Abstract

Medication use trends among patients with type 2 diabetes from 2015 to 2019 were investigated in relation to the clinical group‐specific recommendations from the 2018 American Diabetes Association (ADA)/European Association for the Study of Diabetes (EASD) consensus report. Data were drawn from a large health insurance claims database representing Commercial (total patient‐year count: 2,379,704) and Medicare (total patient‐year count: 845,823) insurance programmes (IBM® MarketScan®). The utilization of sodium‐glucose co‐transporter‐2 inhibitors or glucagon‐like peptide‐1 receptor agonists increased over time but was lower in the Medicare cohort in every year evaluated. Patients diagnosed with obesity received recommended therapies at higher rates than those without obesity.

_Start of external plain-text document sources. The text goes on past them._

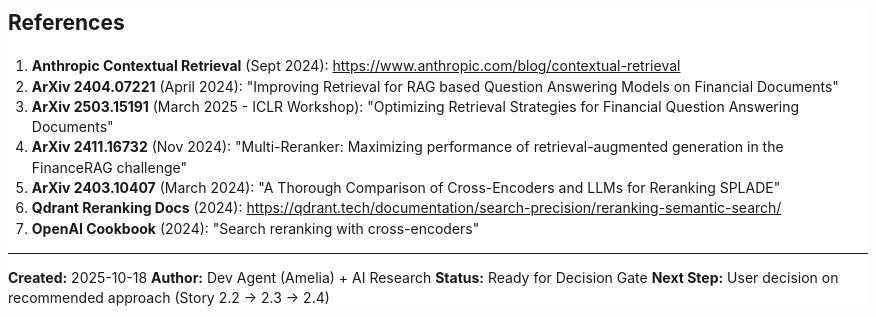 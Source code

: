 ## References

1. **Anthropic Contextual Retrieval** (Sept 2024): https://www.anthropic.com/blog/contextual-retrieval
2. **ArXiv 2404.07221** (April 2024): "Improving Retrieval for RAG based Question Answering Models on Financial Documents"
3. **ArXiv 2503.15191** (March 2025 - ICLR Workshop): "Optimizing Retrieval Strategies for Financial Question Answering Documents"
4. **ArXiv 2411.16732** (Nov 2024): "Multi-Reranker: Maximizing performance of retrieval-augmented generation in the FinanceRAG challenge"
5. **ArXiv 2403.10407** (March 2024): "A Thorough Comparison of Cross-Encoders and LLMs for Reranking SPLADE"
6. **Qdrant Reranking Docs** (2024): https://qdrant.tech/documentation/search-precision/reranking-semantic-search/
7. **OpenAI Cookbook** (2024): "Search reranking with cross-encoders"

---

**Created:** 2025-10-18
**Author:** Dev Agent (Amelia) + AI Research
**Status:** Ready for Decision Gate
**Next Step:** User decision on recommended approach (Story 2.2 → 2.3 → 2.4)

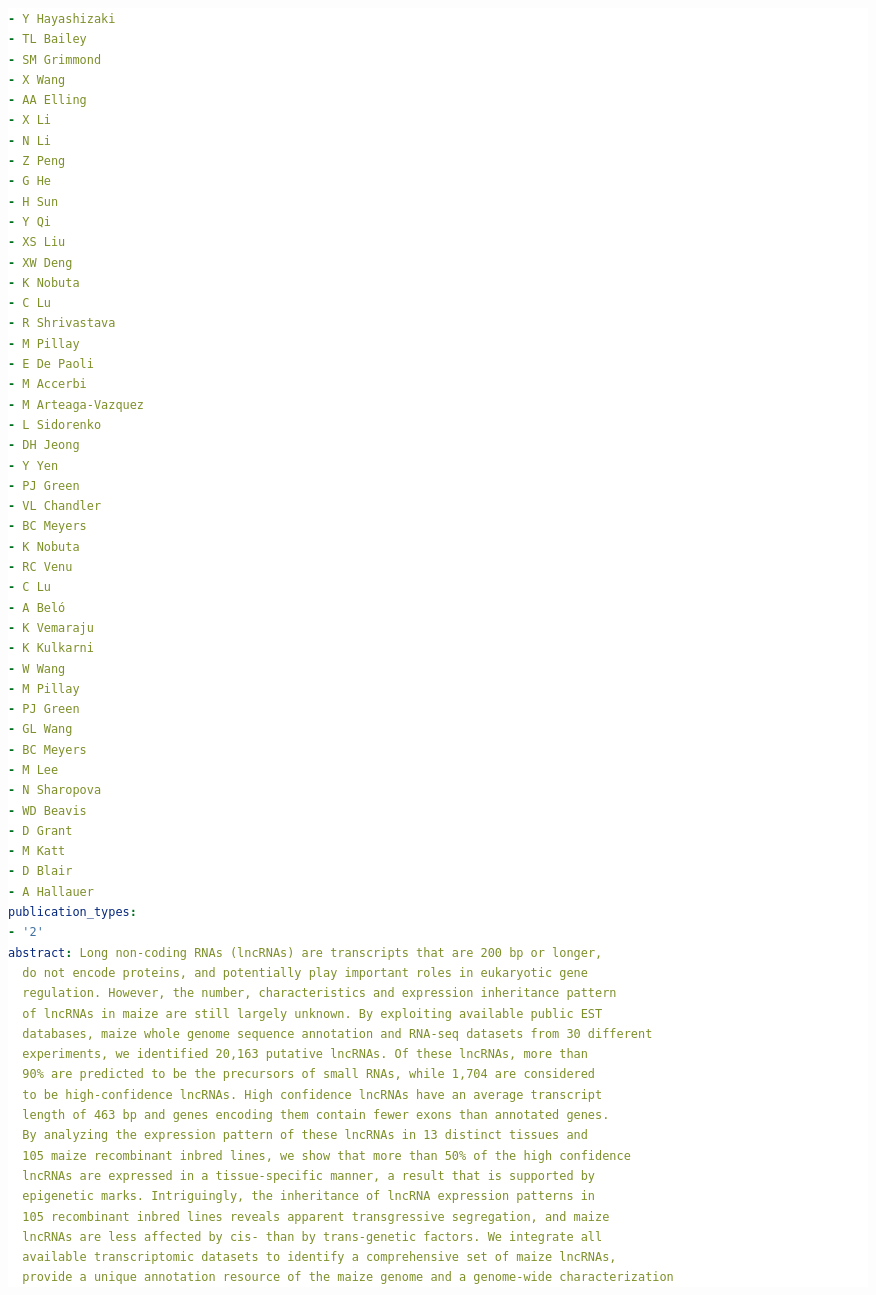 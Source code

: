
 ```yaml
- Y Hayashizaki
- TL Bailey
- SM Grimmond
- X Wang
- AA Elling
- X Li
- N Li
- Z Peng
- G He
- H Sun
- Y Qi
- XS Liu
- XW Deng
- K Nobuta
- C Lu
- R Shrivastava
- M Pillay
- E De Paoli
- M Accerbi
- M Arteaga-Vazquez
- L Sidorenko
- DH Jeong
- Y Yen
- PJ Green
- VL Chandler
- BC Meyers
- K Nobuta
- RC Venu
- C Lu
- A Beló
- K Vemaraju
- K Kulkarni
- W Wang
- M Pillay
- PJ Green
- GL Wang
- BC Meyers
- M Lee
- N Sharopova
- WD Beavis
- D Grant
- M Katt
- D Blair
- A Hallauer
publication_types:
- '2'
abstract: Long non-coding RNAs (lncRNAs) are transcripts that are 200 bp or longer,
  do not encode proteins, and potentially play important roles in eukaryotic gene
  regulation. However, the number, characteristics and expression inheritance pattern
  of lncRNAs in maize are still largely unknown. By exploiting available public EST
  databases, maize whole genome sequence annotation and RNA-seq datasets from 30 different
  experiments, we identified 20,163 putative lncRNAs. Of these lncRNAs, more than
  90% are predicted to be the precursors of small RNAs, while 1,704 are considered
  to be high-confidence lncRNAs. High confidence lncRNAs have an average transcript
  length of 463 bp and genes encoding them contain fewer exons than annotated genes.
  By analyzing the expression pattern of these lncRNAs in 13 distinct tissues and
  105 maize recombinant inbred lines, we show that more than 50% of the high confidence
  lncRNAs are expressed in a tissue-specific manner, a result that is supported by
  epigenetic marks. Intriguingly, the inheritance of lncRNA expression patterns in
  105 recombinant inbred lines reveals apparent transgressive segregation, and maize
  lncRNAs are less affected by cis- than by trans-genetic factors. We integrate all
  available transcriptomic datasets to identify a comprehensive set of maize lncRNAs,
  provide a unique annotation resource of the maize genome and a genome-wide characterization
```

Differences were more modest between those with versus without atherosclerotic cardiovascular disease (ASCVD) or chronic kidney disease, with greater treatment adoption in those without ASCVD in the Medicare cohort. Utilization of recommended treatments was paradoxically lower in those with versus without heart failure, and worse in the Medicare than in the Commercial cohort. Utilization of sulphonylureas was not different in those with versus without severe hypoglycaemia history. In conclusion, utilization of therapies recommended in the guidelines is increasing overall, which is not preferentially guided by ADA/EASD‐defined clinical groups, and there exists a persistent gap in utilization between Commercial and Medicare populations.